**Supplied entries:**
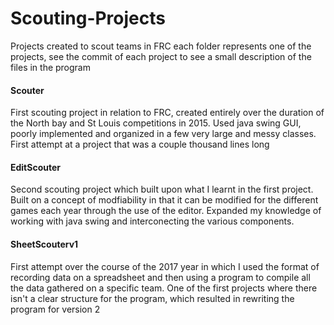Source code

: # Scouting-Projects
Projects created to scout teams in FRC each folder represents one of the projects, see the commit of each project to see a small description of the files in the program

#### Scouter
First scouting project in relation to FRC, created entirely over the duration of the North bay and St Louis competitions in 2015. 
Used java swing GUI, poorly implemented and organized in a few very large and messy classes. 
First attempt at a project that was a couple thousand lines long

#### EditScouter
Second scouting project which built upon what I learnt in the first project. Built on a concept of modfiability in that it can be modified for the different games each year through the use of the editor. Expanded my knowledge of working with java swing and interconecting the various components. 

#### SheetScouterv1
First attempt over the course of the 2017 year in which I used the format of recording data on a spreadsheet and then using a program to compile all the data gathered on a specific team. One of the first projects where there isn't a clear structure for the program, which resulted in rewriting the program for version 2

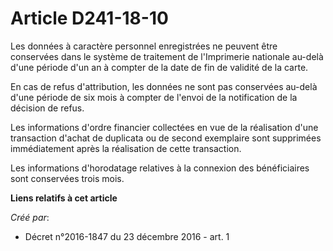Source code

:# Article D241-18-10

Les  données à caractère personnel enregistrées ne peuvent être conservées  dans le système de traitement de l'Imprimerie
nationale au-delà d'une  période d'un an à compter de la date de fin de validité de la carte. 

En cas de refus d'attribution, les données ne sont pas conservées  au-delà d'une période de six mois à compter de l'envoi de
la  notification de la décision de refus. 

Les  informations d'ordre financier collectées en vue de la réalisation d'une  transaction d'achat de duplicata ou de second
exemplaire sont  supprimées immédiatement après la réalisation de cette transaction. 

Les informations d'horodatage relatives à la connexion des bénéficiaires sont conservées trois mois.

**Liens relatifs à cet article**

_Créé par_:

  - Décret n°2016-1847 du 23 décembre 2016 - art. 1
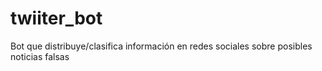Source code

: # twiiter_bot
Bot que distribuye/clasifica información en redes sociales sobre posibles noticias falsas

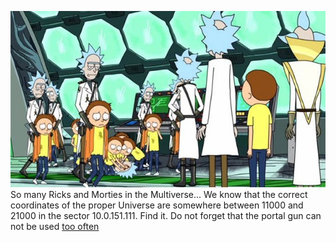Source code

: ![](/img/05.jpg)
So many Ricks and Morties in the Multiverse... We know that the correct coordinates of the proper Universe are somewhere between 11000 and 21000 in the sector 10.0.151.111. Find it.
Do not forget that the portal gun can not be used [too often](rules.txt)
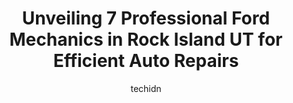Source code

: ---
layout: ampstory
image: https://images.unsplash.com/photo-1568616388993-4e1a60b29532?ixlib=rb-4.0.3&ixid=MnwxMjA3fDB8MHxwaG90by1wYWdlfHx8fGVufDB8fHx8&auto=format&fit=crop&w=640&h=853&q=80
author: techidn
featured: false
description: Discover the 7 best Ford Mechanic in Rock Island UT, USA and ensure your vehicle receives the highest quality of care. These trusted professionals are known for their skill, knowledge, and d
title: Unveiling 7 Professional Ford Mechanics in Rock Island UT for Efficient Auto Repairs
cover:
   title: Unveiling 7 Professional Ford Mechanics in Rock Island UT for Efficient Auto Repairs
   subtitle: Rickpate
   background: https://images.unsplash.com/photo-1568616388993-4e1a60b29532?ixlib=rb-4.0.3&ixid=MnwxMjA3fDB8MHxwaG90by1wYWdlfHx8fGVufDB8fHx8&auto=format&fit=crop&w=640&h=853&q=80

pages: 
 - layout: thirds
   top: <h1>#1 Wade Ford</h1>
   bottom: "<p>I brought my vehicle to Wade Ford, in Smyrna, GA to get an oil change and ended up getting the works and all transmission and engine oil changed. Basically, a tune up sin</p>"
   background: https://www.knot35.com/toplist/wp-content/uploads/2023/06/best-ford-mechanic-1-in-rock-island-ut-1685837479.jpeg
   backgroundblur: true
 - layout: thirds
   top: <h1>#2 Akins Ford</h1>
   bottom: "<p>220 W May St, Winder, GA 30680, United States</p>"
   background: https://www.knot35.com/toplist/wp-content/uploads/2023/06/best-ford-mechanic-2-in-rock-island-ut-1685837479.jpeg
   cta:
      link: https://www.knot35.com/toplist/unveiling-7-professional-ford-mechanics-in-rock-island-ut-for-efficient-auto-repairs/
      text: Unveiling 7 Professional Ford Mechanics in Rock Island UT for Efficient Auto Repairs
 - layout: thirds
   top: <h1>#3 Five Star Ford Stone Mountain</h1>
   bottom: "<p>3800 US-78, Snellville, GA 30039, United States</p>"
   background: https://www.knot35.com/toplist/wp-content/uploads/2023/06/best-ford-mechanic-3-in-rock-island-ut-1685837479.jpeg
   cta:
      link: https://www.knot35.com/toplist/unveiling-7-professional-ford-mechanics-in-rock-island-ut-for-efficient-auto-repairs/
      text: Unveiling 7 Professional Ford Mechanics in Rock Island UT for Efficient Auto Repairs
 - layout: thirds
   top: <h1>#4 Angela Krause Ford</h1>
   bottom: "<p>1575 Mansell Rd, Alpharetta, GA 30009, United States</p>"
   background: https://images.unsplash.com/photo-1547366785-564103df7e13?ixlib=rb-4.0.3&ixid=MnwxMjA3fDB8MHxwaG90by1wYWdlfHx8fGVufDB8fHx8&auto=format&fit=crop&w=640&h=853&q=80
   cta:
      link: https://www.knot35.com/toplist/unveiling-7-professional-ford-mechanics-in-rock-island-ut-for-efficient-auto-repairs/
      text: Unveiling 7 Professional Ford Mechanics in Rock Island UT for Efficient Auto Repairs
 - layout: thirds
   top: <h1>#5 AutoNation Ford Union City</h1>
   bottom: "<p>4355 Jonesboro Rd, Union City, GA 30291, United States</p>"
   background: https://images.unsplash.com/photo-1613843873231-1447db182f97?ixlib=rb-4.0.3&ixid=MnwxMjA3fDB8MHxwaG90by1wYWdlfHx8fGVufDB8fHx8&auto=format&fit=crop&w=640&h=853&q=80
   cta:
      link: https://www.knot35.com/toplist/unveiling-7-professional-ford-mechanics-in-rock-island-ut-for-efficient-auto-repairs/
      text: Unveiling 7 Professional Ford Mechanics in Rock Island UT for Efficient Auto Repairs
 - layout: thirds
   top: <h1>#6 Allan Vigil Ford</h1>
   bottom: "<p>6790 Mt Zion Blvd, Morrow, GA 30260, United States</p>"
   background: https://images.unsplash.com/photo-1604871000636-074fa5117945?ixlib=rb-4.0.3&ixid=MnwxMjA3fDB8MHxwaG90by1wYWdlfHx8fGVufDB8fHx8&auto=format&fit=crop&w=640&h=853&q=80
   cta:
      link: https://www.knot35.com/toplist/unveiling-7-professional-ford-mechanics-in-rock-island-ut-for-efficient-auto-repairs/
      text: Unveiling 7 Professional Ford Mechanics in Rock Island UT for Efficient Auto Repairs
 - layout: thirds
   top: <h1>#7 Hardy Family Ford</h1>
   bottom: "<p>1255 Charles Hardy Pkwy, Dallas, GA 30157, United States</p>"
   background: https://images.unsplash.com/photo-1597773150796-e5c14ebecbf5?ixlib=rb-4.0.3&ixid=MnwxMjA3fDB8MHxwaG90by1wYWdlfHx8fGVufDB8fHx8&auto=format&fit=crop&w=640&h=853&q=80
   cta:
      link: https://www.knot35.com/toplist/unveiling-7-professional-ford-mechanics-in-rock-island-ut-for-efficient-auto-repairs/
      text: Unveiling 7 Professional Ford Mechanics in Rock Island UT for Efficient Auto Repairs
 - layout: thirds
   middle: Continue reading...
   background: https://images.unsplash.com/photo-1509114397022-ed747cca3f65?ixlib=rb-4.0.3&ixid=MnwxMjA3fDB8MHxwaG90by1wYWdlfHx8fGVufDB8fHx8&auto=format&fit=crop&w=640&h=853&q=80
   cta:
      link: https://www.knot35.com/toplist/unveiling-7-professional-ford-mechanics-in-rock-island-ut-for-efficient-auto-repairs/
      text: Unveiling 7 Professional Ford Mechanics in Rock Island UT for Efficient Auto Repairs
      
---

**What needs to be done:** Write out, word for word, the stretch of entries that begins at the line with "#### EditScouter" and ends at the line with "layout: ampstory". Pictures do not belong in it.

**Output of the exercise:**
#### EditScouter
Second scouting project which built upon what I learnt in the first project. Built on a concept of modfiability in that it can be modified for the different games each year through the use of the editor. Expanded my knowledge of working with java swing and interconecting the various components. 

#### SheetScouterv1
First attempt over the course of the 2017 year in which I used the format of recording data on a spreadsheet and then using a program to compile all the data gathered on a specific team. One of the first projects where there isn't a clear structure for the program, which resulted in rewriting the program for version 2

Source code

:# Article D241-18-10

Les  données à caractère personnel enregistrées ne peuvent être conservées  dans le système de traitement de l'Imprimerie
nationale au-delà d'une  période d'un an à compter de la date de fin de validité de la carte. 

En cas de refus d'attribution, les données ne sont pas conservées  au-delà d'une période de six mois à compter de l'envoi de
la  notification de la décision de refus. 

Les  informations d'ordre financier collectées en vue de la réalisation d'une  transaction d'achat de duplicata ou de second
exemplaire sont  supprimées immédiatement après la réalisation de cette transaction. 

Les informations d'horodatage relatives à la connexion des bénéficiaires sont conservées trois mois.

**Liens relatifs à cet article**

_Créé par_:

  - Décret n°2016-1847 du 23 décembre 2016 - art. 1
Source code

: # twiiter_bot
Bot que distribuye/clasifica información en redes sociales sobre posibles noticias falsas

Source code

: ![](/img/05.jpg)
So many Ricks and Morties in the Multiverse... We know that the correct coordinates of the proper Universe are somewhere between 11000 and 21000 in the sector 10.0.151.111. Find it.
Do not forget that the portal gun can not be used [too often](rules.txt)
Source code

: ---
layout: ampstory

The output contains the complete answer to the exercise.